# Using the composition module

In [None]:
import pandas as pd
from elementembeddings.composition import composition_featuriser
from elementembeddings.composition import CompositionalEmbedding
import numpy as np

np.set_printoptions(suppress=True)

The core class of the `elementembeddings.composition` module is the `CompositionalEmbedding` class.
We can use this class the create objects which represent a composition and an elemental representation.
We can create an instance of this class as follows:

```python
CsPbI3_magpie = CompositionalEmbedding(formula='CsPbI3', embedding='magpie')
```


In [None]:
CsPbI3_magpie = CompositionalEmbedding(formula="CsPbI3", embedding="magpie")

We can access the elemental embeddings of the individual elements in the composition from the `el_matrix` attribute.
```python
>>> CsPbI3_magpie.el_matrix
```

In [None]:
# Print the individual element feature vectors
print(CsPbI3_magpie.el_matrix)

Some properties which are accessible are the `composition` and `fractional composition` which are dictionaries of element:amount key:value pairs.

In [None]:
# Print the composition and the fractional composition
print(CsPbI3_magpie.composition)
print(CsPbI3_magpie.fractional_composition)

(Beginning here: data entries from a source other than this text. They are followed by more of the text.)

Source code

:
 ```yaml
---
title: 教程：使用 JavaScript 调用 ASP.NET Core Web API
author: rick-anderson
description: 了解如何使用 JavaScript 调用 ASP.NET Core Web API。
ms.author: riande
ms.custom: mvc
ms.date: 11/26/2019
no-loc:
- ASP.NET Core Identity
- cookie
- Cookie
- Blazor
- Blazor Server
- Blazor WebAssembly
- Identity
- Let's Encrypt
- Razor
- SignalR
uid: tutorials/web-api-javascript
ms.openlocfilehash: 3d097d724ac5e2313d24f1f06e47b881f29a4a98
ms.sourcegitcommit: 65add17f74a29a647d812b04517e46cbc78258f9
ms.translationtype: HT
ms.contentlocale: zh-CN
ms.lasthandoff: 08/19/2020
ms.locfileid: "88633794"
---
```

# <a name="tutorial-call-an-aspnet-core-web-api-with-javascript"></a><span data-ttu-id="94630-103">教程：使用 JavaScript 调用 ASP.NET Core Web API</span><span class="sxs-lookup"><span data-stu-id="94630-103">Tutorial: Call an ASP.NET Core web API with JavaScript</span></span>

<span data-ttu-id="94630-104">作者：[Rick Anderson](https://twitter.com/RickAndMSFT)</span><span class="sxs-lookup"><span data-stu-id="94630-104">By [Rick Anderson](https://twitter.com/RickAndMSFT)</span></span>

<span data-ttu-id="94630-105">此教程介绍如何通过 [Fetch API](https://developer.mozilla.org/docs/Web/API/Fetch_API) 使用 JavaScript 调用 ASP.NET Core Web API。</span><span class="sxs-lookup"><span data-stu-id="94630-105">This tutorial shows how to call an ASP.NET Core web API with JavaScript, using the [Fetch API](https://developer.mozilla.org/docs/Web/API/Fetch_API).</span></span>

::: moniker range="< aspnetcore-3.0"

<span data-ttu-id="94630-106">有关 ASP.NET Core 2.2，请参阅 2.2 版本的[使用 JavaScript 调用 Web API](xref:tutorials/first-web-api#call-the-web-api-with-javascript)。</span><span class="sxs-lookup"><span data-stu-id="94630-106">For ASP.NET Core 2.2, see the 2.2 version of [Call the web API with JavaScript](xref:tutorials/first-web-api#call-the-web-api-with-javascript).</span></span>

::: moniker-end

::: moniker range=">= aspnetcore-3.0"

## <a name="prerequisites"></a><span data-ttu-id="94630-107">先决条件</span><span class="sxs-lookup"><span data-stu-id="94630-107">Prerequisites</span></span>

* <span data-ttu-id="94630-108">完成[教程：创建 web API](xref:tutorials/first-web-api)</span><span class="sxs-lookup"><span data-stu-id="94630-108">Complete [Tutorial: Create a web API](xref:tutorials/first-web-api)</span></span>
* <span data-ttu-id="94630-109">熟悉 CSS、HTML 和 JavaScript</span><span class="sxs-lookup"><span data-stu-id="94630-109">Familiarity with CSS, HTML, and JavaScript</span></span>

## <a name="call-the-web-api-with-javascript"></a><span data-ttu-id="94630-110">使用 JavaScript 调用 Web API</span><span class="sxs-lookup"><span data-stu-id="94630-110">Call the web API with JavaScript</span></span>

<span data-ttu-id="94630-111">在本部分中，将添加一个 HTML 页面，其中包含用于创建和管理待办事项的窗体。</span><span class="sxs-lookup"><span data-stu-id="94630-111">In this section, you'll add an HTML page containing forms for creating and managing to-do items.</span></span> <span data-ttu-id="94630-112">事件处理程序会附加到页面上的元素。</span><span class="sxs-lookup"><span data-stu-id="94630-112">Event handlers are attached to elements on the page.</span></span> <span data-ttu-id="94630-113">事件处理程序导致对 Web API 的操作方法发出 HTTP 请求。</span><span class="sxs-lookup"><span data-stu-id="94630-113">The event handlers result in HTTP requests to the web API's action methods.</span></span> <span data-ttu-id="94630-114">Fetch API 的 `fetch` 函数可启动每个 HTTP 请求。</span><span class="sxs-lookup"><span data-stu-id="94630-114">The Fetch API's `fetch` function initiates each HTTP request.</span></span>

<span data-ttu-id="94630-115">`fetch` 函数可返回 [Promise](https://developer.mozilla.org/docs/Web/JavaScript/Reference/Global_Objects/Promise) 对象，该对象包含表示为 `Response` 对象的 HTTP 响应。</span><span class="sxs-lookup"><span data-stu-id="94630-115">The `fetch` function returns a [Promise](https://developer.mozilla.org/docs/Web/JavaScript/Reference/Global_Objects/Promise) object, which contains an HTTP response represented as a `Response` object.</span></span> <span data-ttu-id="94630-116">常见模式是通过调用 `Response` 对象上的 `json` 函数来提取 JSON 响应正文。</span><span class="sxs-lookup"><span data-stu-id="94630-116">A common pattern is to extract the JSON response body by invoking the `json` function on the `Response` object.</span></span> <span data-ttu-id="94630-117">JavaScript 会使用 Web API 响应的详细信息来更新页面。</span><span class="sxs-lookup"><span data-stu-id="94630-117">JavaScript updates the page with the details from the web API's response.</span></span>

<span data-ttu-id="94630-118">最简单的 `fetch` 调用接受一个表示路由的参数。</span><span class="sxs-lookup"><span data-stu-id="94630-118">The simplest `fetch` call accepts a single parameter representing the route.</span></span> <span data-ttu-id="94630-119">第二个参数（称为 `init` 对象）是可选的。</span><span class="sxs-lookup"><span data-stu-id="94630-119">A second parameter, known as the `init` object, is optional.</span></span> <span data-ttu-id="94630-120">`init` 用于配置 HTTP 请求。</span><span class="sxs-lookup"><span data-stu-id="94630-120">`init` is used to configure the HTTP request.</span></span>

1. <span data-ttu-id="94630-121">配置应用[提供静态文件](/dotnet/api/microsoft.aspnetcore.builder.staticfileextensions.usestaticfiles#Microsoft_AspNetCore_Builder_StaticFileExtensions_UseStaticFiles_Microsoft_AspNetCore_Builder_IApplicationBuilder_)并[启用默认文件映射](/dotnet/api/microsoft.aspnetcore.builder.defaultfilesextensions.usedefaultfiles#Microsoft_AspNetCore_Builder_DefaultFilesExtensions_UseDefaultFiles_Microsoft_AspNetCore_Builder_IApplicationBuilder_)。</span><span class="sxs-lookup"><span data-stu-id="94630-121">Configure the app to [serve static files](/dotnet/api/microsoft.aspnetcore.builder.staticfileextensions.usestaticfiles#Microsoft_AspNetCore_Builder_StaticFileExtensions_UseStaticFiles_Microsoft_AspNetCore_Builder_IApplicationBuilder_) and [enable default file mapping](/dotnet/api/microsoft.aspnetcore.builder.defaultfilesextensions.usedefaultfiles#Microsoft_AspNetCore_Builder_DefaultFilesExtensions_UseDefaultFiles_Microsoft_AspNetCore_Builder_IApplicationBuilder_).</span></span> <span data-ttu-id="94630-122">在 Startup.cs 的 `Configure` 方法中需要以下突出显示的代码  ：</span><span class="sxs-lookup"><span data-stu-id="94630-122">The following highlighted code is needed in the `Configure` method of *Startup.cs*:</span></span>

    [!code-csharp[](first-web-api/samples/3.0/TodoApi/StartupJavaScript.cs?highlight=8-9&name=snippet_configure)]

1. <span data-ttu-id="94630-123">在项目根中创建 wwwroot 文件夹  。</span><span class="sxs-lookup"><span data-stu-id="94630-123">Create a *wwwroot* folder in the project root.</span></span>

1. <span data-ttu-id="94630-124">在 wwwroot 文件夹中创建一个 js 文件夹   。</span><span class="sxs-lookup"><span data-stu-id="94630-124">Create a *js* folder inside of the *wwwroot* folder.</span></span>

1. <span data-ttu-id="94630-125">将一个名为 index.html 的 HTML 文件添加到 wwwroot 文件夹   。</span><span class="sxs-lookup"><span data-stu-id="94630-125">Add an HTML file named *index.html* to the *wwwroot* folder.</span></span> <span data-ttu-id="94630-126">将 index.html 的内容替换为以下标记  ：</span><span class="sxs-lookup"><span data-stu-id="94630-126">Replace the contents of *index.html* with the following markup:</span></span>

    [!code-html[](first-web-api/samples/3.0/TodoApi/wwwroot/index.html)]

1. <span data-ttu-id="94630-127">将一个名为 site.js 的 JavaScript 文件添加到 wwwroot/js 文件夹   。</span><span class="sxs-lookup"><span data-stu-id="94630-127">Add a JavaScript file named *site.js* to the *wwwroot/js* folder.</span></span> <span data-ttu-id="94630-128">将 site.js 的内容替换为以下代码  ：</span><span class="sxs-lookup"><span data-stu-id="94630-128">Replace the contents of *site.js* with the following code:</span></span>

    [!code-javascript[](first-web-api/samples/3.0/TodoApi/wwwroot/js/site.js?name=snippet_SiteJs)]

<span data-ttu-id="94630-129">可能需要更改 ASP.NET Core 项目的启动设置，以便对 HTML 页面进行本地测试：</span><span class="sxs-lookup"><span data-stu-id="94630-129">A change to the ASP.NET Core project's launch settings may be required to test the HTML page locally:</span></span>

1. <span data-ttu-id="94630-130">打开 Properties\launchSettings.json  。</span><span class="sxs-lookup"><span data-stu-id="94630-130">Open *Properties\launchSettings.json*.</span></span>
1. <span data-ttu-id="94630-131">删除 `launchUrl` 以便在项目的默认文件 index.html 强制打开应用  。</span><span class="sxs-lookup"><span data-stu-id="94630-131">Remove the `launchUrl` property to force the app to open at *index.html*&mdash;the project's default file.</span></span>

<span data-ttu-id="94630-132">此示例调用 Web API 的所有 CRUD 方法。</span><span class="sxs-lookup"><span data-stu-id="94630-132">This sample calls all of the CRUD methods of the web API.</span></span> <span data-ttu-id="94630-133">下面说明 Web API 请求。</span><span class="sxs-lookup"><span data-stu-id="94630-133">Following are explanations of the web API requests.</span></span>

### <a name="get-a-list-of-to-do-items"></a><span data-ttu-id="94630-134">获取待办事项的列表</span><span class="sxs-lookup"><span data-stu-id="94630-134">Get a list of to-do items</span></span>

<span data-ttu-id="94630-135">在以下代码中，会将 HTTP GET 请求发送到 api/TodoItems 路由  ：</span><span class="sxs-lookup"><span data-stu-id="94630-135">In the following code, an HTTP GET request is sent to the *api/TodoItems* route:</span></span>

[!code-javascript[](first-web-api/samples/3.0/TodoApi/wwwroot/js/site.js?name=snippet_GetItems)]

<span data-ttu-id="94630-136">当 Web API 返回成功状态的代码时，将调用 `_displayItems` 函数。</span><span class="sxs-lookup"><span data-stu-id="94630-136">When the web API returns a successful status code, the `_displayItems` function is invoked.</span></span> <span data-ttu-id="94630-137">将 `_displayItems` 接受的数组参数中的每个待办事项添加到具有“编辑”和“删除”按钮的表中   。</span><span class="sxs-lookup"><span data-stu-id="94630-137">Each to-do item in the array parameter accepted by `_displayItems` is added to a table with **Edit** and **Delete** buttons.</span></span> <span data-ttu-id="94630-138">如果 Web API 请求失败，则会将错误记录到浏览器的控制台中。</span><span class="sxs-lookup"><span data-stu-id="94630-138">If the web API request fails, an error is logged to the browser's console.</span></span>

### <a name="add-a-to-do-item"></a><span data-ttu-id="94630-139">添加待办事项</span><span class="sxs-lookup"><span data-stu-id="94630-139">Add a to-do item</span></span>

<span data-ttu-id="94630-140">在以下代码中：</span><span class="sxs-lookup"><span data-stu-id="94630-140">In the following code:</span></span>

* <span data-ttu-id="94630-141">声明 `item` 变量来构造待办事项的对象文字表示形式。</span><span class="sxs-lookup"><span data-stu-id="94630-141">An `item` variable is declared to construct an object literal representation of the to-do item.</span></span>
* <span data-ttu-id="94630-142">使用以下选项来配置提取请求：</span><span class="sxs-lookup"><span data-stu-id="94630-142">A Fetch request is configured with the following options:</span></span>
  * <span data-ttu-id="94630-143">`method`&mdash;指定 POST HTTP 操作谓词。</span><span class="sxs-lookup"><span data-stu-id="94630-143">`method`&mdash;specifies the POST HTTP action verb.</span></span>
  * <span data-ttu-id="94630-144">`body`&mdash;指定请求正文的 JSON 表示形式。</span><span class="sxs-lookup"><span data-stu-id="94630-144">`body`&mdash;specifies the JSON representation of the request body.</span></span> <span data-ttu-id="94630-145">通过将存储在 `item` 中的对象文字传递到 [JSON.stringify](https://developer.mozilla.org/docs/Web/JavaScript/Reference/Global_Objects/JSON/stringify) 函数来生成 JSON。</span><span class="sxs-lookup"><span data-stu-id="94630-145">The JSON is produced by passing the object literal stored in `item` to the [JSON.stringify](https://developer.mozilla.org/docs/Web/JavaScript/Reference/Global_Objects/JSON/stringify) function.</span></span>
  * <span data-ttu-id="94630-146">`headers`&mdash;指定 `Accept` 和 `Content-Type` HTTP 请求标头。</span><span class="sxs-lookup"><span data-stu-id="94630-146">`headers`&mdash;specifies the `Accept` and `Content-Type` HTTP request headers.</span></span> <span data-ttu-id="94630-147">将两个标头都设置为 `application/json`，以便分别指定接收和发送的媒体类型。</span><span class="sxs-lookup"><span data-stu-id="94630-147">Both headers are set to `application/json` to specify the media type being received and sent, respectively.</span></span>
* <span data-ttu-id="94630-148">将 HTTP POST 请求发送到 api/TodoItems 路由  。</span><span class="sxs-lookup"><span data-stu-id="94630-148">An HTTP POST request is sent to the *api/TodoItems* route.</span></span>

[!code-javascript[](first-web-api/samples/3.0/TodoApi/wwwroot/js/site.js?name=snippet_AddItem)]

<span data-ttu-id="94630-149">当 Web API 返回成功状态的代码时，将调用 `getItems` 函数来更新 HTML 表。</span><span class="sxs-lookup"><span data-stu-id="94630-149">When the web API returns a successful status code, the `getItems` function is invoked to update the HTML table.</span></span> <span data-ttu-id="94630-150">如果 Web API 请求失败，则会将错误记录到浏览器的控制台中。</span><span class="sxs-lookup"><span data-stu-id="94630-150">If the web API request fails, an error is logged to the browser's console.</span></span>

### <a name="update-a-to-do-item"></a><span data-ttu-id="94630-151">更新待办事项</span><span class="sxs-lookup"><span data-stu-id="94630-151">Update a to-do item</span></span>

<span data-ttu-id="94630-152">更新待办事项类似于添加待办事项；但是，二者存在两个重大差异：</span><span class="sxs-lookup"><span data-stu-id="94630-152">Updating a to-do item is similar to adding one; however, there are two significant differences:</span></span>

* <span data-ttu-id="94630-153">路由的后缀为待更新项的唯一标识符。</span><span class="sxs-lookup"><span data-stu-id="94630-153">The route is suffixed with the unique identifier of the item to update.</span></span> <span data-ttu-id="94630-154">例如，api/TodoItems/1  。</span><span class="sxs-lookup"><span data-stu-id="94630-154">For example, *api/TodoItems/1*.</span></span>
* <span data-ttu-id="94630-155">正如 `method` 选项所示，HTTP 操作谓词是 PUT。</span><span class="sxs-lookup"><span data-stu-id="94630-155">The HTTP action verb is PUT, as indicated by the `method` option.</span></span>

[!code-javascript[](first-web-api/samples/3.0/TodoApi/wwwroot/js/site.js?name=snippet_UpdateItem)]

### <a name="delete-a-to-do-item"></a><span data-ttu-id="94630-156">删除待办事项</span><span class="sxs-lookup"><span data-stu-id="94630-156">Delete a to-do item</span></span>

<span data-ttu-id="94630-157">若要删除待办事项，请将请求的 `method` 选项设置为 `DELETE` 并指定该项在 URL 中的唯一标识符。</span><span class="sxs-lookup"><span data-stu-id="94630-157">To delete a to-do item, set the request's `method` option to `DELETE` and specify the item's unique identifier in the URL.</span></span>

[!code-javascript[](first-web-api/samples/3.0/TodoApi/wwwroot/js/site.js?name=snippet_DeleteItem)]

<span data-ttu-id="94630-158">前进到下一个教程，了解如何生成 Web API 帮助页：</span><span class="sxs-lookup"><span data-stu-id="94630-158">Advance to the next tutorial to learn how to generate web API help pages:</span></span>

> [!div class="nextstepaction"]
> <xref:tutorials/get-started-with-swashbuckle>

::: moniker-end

Other properties and attributes that can be accessed are the (normalised) stoichiometry represented as a vector.


In [None]:
# Print the list of elements
print(CsPbI3_magpie.element_list)
# Print the stoichiometric vector
print(CsPbI3_magpie.stoich_vector)

# Print the normalized stoichiometric vector
print(CsPbI3_magpie.norm_stoich_vector)

# Print the number of atoms
print(CsPbI3_magpie.num_atoms)

We can create create compositional-based feature vectors using the `feature_vector` method.
```python
>>> CsPbI3_magpie.feature_vector()
```
By default, this will return the weighted average of the elemental embeddings of the composition. This would have the same dimension as the individual elemental embeddings.
We can also specify the type of feature vector we want to create by passing the `stats` argument.
```python
>>> CsPbI3_magpie.feature_vector(stats=['mean', 'variance'])
```
This would return a feature vector which is the concatenation of the mean and variance of the elemental embeddings of the composition. This would have twice the dimension of the individual elemental embeddings. In general, the dimension of the feature vector is the product of the dimension of the elemental embeddings and the number of statistics requested.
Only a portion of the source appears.